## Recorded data
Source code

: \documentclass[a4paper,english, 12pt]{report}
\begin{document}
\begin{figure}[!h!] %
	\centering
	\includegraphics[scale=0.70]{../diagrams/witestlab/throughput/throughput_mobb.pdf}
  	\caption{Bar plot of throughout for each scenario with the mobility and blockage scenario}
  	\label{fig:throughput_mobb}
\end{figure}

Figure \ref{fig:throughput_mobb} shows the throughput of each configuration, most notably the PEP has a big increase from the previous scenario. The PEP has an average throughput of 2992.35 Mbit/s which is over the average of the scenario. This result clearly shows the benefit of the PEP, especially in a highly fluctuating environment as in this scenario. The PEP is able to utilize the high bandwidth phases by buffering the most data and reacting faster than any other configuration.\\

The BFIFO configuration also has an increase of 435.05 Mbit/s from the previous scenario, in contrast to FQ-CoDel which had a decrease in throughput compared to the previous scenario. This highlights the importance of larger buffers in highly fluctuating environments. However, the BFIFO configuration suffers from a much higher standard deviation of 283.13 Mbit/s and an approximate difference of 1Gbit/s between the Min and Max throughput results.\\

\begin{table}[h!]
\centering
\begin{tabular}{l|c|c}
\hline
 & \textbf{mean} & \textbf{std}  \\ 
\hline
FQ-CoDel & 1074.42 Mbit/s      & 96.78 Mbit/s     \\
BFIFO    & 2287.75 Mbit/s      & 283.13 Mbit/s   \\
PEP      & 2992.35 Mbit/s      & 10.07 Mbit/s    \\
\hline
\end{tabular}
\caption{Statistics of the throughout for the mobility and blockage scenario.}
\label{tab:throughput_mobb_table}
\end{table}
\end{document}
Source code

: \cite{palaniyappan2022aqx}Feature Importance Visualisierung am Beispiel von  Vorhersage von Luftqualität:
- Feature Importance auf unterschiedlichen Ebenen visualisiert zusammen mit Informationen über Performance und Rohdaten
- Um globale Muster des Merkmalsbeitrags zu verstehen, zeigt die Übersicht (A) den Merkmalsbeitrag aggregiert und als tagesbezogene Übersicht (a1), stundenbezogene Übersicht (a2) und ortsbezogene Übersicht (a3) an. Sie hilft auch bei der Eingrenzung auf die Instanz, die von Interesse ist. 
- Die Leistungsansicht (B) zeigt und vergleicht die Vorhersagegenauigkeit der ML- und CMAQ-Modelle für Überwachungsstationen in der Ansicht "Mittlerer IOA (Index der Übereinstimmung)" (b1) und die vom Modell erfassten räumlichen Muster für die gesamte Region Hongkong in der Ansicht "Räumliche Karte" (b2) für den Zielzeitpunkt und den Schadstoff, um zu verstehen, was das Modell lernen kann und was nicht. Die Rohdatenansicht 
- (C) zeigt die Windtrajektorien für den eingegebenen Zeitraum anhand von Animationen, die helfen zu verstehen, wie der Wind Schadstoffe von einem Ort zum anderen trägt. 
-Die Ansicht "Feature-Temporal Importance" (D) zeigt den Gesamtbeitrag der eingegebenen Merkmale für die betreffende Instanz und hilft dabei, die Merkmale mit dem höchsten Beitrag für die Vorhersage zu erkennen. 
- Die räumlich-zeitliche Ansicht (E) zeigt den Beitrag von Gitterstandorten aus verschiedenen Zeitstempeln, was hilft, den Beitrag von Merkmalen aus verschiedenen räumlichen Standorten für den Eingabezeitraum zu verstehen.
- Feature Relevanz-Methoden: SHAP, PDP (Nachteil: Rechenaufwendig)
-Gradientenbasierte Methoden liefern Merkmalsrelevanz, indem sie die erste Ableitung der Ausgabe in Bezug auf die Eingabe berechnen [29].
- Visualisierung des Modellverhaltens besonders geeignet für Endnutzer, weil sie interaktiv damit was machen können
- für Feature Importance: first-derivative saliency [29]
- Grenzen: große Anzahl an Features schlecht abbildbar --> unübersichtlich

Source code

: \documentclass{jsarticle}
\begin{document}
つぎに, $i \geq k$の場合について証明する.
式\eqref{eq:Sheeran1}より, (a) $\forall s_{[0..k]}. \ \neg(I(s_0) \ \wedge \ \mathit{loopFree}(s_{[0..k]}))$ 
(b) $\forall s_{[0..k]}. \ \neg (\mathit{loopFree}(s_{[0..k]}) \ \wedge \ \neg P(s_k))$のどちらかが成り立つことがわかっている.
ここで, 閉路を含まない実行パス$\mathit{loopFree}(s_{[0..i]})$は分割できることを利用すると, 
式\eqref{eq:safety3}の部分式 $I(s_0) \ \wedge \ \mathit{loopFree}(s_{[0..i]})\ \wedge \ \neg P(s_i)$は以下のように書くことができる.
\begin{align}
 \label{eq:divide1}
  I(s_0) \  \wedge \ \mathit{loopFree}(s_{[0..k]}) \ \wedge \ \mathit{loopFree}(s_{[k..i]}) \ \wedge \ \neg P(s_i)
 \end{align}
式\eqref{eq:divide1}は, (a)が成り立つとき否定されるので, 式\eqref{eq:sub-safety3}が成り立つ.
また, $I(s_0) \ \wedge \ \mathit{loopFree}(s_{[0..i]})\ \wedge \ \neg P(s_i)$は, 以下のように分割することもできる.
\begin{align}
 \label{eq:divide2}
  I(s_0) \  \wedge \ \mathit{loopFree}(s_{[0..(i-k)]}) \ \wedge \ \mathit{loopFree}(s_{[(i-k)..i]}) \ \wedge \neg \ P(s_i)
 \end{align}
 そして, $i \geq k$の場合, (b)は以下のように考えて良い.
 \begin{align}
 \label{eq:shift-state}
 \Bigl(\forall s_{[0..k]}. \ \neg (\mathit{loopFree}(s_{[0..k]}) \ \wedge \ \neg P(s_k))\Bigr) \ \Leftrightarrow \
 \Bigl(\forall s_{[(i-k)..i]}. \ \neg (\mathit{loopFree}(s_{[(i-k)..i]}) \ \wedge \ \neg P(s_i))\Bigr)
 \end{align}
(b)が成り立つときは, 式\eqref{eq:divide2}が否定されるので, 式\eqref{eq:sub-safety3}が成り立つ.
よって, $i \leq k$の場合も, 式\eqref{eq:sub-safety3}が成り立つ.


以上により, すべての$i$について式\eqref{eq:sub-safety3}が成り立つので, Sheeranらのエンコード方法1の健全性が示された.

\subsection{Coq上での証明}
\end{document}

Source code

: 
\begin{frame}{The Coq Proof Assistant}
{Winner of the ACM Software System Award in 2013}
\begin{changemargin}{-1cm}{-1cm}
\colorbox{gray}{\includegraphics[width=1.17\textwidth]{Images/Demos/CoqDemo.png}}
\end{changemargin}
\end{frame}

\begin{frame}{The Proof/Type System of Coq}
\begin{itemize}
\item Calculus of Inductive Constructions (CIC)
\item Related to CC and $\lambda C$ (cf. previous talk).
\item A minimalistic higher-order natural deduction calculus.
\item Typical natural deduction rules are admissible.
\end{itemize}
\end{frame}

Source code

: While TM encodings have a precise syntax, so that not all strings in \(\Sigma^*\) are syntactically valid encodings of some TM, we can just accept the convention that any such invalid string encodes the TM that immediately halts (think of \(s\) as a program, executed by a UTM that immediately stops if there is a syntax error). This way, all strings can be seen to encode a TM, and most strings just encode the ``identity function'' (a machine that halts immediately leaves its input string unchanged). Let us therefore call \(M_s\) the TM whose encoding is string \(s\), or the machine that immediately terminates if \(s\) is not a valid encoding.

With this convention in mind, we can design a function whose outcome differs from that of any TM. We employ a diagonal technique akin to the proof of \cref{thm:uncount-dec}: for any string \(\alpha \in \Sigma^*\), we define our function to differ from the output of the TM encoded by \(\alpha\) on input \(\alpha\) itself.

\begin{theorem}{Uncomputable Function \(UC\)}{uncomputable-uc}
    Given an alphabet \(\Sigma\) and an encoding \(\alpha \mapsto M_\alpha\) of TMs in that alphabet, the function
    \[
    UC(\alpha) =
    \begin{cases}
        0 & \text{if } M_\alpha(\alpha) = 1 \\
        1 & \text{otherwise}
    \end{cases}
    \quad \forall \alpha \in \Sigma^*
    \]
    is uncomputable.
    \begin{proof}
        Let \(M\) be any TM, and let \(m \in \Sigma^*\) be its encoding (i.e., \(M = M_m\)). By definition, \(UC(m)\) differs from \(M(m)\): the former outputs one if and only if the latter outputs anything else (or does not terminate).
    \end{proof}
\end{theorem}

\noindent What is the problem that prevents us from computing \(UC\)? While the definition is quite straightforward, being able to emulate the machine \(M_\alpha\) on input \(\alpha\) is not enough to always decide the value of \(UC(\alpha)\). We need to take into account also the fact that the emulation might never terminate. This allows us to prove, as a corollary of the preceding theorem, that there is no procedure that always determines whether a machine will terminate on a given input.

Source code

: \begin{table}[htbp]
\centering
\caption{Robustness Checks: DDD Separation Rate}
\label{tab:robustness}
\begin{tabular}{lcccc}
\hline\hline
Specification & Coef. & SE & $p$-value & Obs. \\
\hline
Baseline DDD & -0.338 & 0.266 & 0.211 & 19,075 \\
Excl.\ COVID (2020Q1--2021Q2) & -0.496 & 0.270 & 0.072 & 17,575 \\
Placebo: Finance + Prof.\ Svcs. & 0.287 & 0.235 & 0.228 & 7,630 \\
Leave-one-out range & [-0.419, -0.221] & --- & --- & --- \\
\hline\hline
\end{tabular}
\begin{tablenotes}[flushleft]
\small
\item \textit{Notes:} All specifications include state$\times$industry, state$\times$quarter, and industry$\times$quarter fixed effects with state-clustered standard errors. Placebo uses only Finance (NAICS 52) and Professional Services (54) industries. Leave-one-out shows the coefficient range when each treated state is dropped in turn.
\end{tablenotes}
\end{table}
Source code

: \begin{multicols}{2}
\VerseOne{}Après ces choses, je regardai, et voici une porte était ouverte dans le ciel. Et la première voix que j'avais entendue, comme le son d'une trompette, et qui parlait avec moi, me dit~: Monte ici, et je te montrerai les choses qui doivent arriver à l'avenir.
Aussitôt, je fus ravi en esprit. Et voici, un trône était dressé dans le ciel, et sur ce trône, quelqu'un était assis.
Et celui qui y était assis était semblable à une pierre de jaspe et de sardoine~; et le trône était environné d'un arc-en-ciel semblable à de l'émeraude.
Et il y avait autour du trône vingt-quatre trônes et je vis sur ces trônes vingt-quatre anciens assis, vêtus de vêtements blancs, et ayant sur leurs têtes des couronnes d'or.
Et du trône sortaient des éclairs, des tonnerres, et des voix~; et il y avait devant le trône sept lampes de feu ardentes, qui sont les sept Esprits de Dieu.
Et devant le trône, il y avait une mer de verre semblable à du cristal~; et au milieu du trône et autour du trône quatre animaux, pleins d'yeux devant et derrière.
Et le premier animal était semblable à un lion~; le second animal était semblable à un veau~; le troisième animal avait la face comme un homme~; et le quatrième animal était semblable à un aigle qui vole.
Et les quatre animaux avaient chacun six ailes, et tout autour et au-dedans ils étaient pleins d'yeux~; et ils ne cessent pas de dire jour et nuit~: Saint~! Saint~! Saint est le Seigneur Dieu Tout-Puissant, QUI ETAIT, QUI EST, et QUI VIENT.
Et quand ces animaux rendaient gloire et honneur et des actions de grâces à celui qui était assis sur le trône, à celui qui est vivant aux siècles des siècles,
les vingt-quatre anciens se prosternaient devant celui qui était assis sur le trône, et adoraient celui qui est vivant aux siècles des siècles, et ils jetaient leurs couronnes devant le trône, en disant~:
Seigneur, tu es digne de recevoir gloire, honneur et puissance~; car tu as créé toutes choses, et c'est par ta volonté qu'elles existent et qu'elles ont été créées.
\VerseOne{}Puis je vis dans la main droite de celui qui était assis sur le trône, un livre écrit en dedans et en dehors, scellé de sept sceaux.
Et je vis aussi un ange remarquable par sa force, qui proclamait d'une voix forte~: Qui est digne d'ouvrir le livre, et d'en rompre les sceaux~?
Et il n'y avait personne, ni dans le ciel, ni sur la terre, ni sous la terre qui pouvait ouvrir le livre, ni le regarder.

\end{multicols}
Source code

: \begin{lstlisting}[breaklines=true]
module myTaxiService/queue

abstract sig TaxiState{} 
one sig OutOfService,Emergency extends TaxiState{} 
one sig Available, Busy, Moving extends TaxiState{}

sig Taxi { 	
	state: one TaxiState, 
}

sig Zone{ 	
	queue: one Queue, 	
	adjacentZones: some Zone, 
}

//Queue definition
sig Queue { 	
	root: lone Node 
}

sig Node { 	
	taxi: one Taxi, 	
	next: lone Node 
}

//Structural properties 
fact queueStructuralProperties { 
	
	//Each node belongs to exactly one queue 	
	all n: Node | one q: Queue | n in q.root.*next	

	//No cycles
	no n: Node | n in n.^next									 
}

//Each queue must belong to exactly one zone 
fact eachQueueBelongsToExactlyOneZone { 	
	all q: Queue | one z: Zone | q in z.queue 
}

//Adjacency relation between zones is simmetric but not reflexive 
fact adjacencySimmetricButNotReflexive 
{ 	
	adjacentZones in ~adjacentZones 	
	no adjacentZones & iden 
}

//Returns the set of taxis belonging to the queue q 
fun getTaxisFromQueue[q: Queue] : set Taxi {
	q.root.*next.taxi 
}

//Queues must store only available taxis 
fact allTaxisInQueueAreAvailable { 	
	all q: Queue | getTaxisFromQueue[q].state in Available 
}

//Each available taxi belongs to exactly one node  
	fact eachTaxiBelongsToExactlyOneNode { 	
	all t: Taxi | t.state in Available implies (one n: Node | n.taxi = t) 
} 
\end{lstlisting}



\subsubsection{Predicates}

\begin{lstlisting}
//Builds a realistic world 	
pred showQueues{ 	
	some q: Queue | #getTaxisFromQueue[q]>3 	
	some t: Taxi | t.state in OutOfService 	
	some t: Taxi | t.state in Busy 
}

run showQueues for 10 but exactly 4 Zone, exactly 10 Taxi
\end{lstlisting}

## Brief
Provide the number of lines in the records above that contain the word "Bigr", with no additional words.

## Answer section
2